## Work request
From the records below, copy every line that contains the word "application".

##########

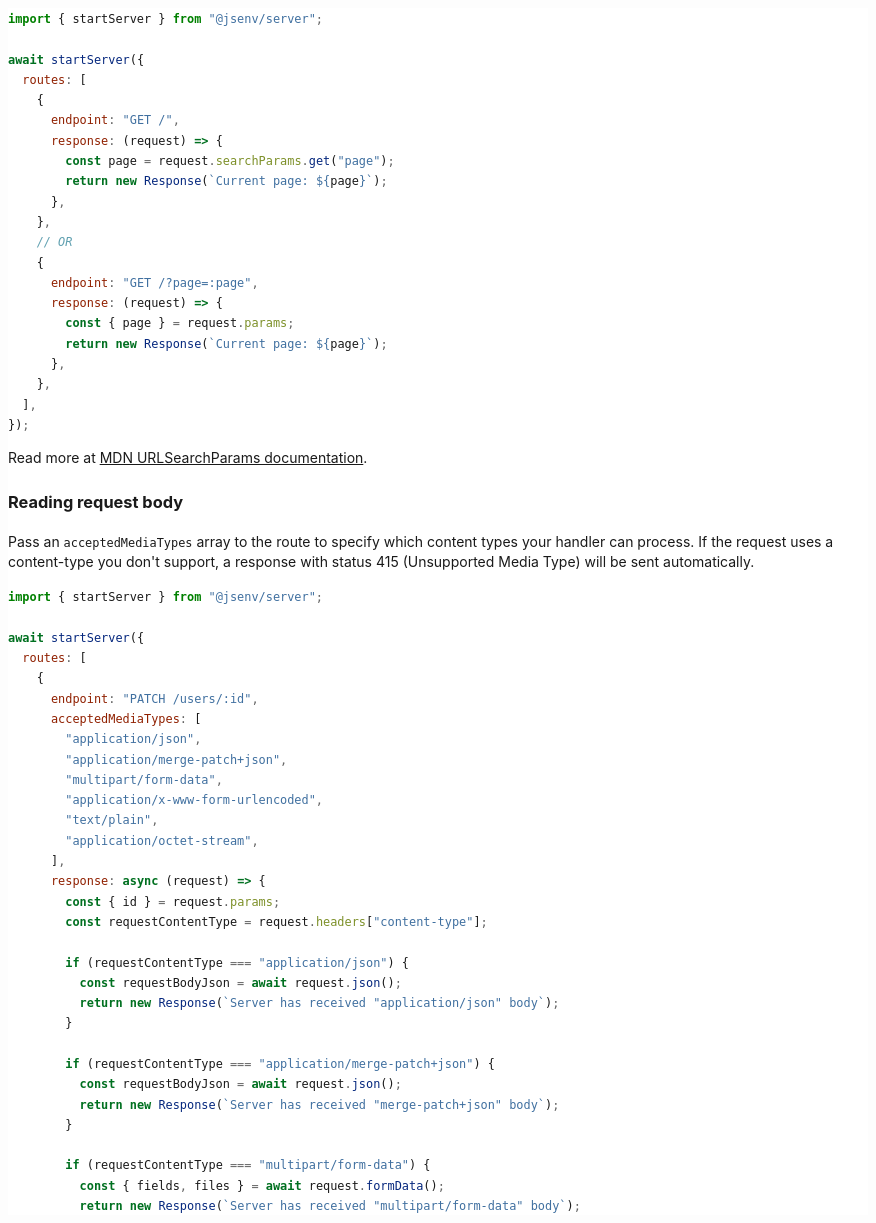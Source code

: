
 ```js
import { startServer } from "@jsenv/server";

await startServer({
  routes: [
    {
      endpoint: "GET /",
      response: (request) => {
        const page = request.searchParams.get("page");
        return new Response(`Current page: ${page}`);
      },
    },
    // OR
    {
      endpoint: "GET /?page=:page",
      response: (request) => {
        const { page } = request.params;
        return new Response(`Current page: ${page}`);
      },
    },
  ],
});
```

Read more at [MDN URLSearchParams documentation](https://developer.mozilla.org/en-US/docs/Web/API/URLSearchParams).

### Reading request body

Pass an `acceptedMediaTypes` array to the route to specify which content types your handler can process. If the request uses a content-type you don't support, a response with status 415 (Unsupported Media Type) will be sent automatically.

```js
import { startServer } from "@jsenv/server";

await startServer({
  routes: [
    {
      endpoint: "PATCH /users/:id",
      acceptedMediaTypes: [
        "application/json",
        "application/merge-patch+json",
        "multipart/form-data",
        "application/x-www-form-urlencoded",
        "text/plain",
        "application/octet-stream",
      ],
      response: async (request) => {
        const { id } = request.params;
        const requestContentType = request.headers["content-type"];

        if (requestContentType === "application/json") {
          const requestBodyJson = await request.json();
          return new Response(`Server has received "application/json" body`);
        }

        if (requestContentType === "application/merge-patch+json") {
          const requestBodyJson = await request.json();
          return new Response(`Server has received "merge-patch+json" body`);
        }

        if (requestContentType === "multipart/form-data") {
          const { fields, files } = await request.formData();
          return new Response(`Server has received "multipart/form-data" body`);
```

##########

## Solution
        "application/json",
        "application/merge-patch+json",
        "application/x-www-form-urlencoded",
        "application/octet-stream",
        if (requestContentType === "application/json") {
          return new Response(`Server has received "application/json" body`);
        if (requestContentType === "application/merge-patch+json") {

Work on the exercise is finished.